Voz da cultuada banda de rock alternativo Super Furry Animals e multi-instrumentista, ele ainda mantém uma prolífera carreira solo que envolve parceria com o Gorillaz, projeto mezzo eletrônico mezzo hip hop de Damon Albarn, e com James Murphy, da extinta banda de rock eletrônico LCD Soundsystem, além de outras colaborações com gente como Mogwai, Danger Mouse e Manic Street Preachers.

Gruff adquiriu um status de vanguardista do pop. Culpa de suas invencionices, letras que bebem direto da fonte do psicodelismo dos anos 60 e aptidão para criar melodias pop, fáceis de assoviar.

Muito por isso – essa falta de medo de mergulhar no desconhecido musical –, a mais nova empreitada de Gruff o trouxe para o Brasil. Em três apresentações, o músico passará por São Paulo (hoje e amanhã) e Curitiba (sexta). Em São Paulo, ele toca no Studio SP, sendo o primeiro show a integrar o projeto Tête-à-Tête, parte das comemorações da agência cultural Inker, e será ao lado de John Ulhoa, guitarrista do Pato Fu, com participação da sua mulher Fernanda Takai, vocalista da banda mineira.

Após voar do País de Gales até o Brasil e passar o som na casa de shows do Baixo Augusta, Gruff já apresentava sinais de cansaço ao ser entrevistado pelo JT. “Mas não se preocupe, vamos conversar”, disse ele. O músico conta que conheceu o Pato Fu há 12 anos, em Londres. “Achei que eles tinham um som interessante. Somos da mesma geração. É um elogio eles quererem tocar comigo.”

A apresentação de hoje será dividida: primeiro a parte de Gruff, depois a parte de Ulhoa e Takai e, no fim, a interação entre eles. Amanhã, sozinho, o galês vai se debruçar mais sobre seu repertório solo. São três discos, sendo o último lançado em fevereiro de 2011.
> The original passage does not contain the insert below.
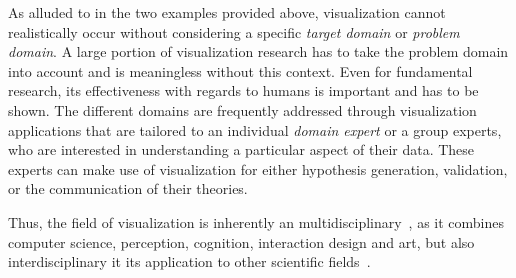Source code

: As alluded to in the two examples provided above, visualization cannot realistically occur without considering a specific \emph{target domain} or \emph{problem domain}.  A large portion of visualization research has to take the problem domain into account and is meaningless without this context.  Even for fundamental research, its effectiveness with regards to humans is important and has to be shown.  The different domains are frequently addressed through visualization applications that are tailored to an individual \emph{domain expert} or a group experts, who are interested in understanding a particular aspect of their data.  These experts can make use of visualization for either hypothesis generation, validation, or the communication of their theories.

Thus, the field of visualization is inherently an multidisciplinary~\cite{defanti1989visualization}, as it combines computer science, perception, cognition, interaction design and art, but also interdisciplinary it its application to other scientific fields~\cite{kirby2013visualization}.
Batizado de Hotel Shampoo, o álbum é a empreitada mais pop de Gruff. Bem-arranjado, seja com o uso do teremim (um dos primeiros instrumentos completamente eletrônicos) ou de violinos, o trabalho é uma viagem ao interior amalucado do músico. “É um hotel onde só uma pessoa se hospeda. No caso, eu”, devaneia. “É como um disco de alguém que estava entrando na crise da meia-idade, repensando as coisas da vida. Só que eu não estava em crise (risos)”, completa ele, aos 40 anos.

Perguntado se projeta um novo disco do Super Furry Animals – o último foi Dark Days/Light Years, 2009 –, ele diz que ainda é cedo. “Bebemos muito quando estamos juntos. E hoje somos pais de família, precisamos nos cuidar.” Psicodelia, agora, só na música.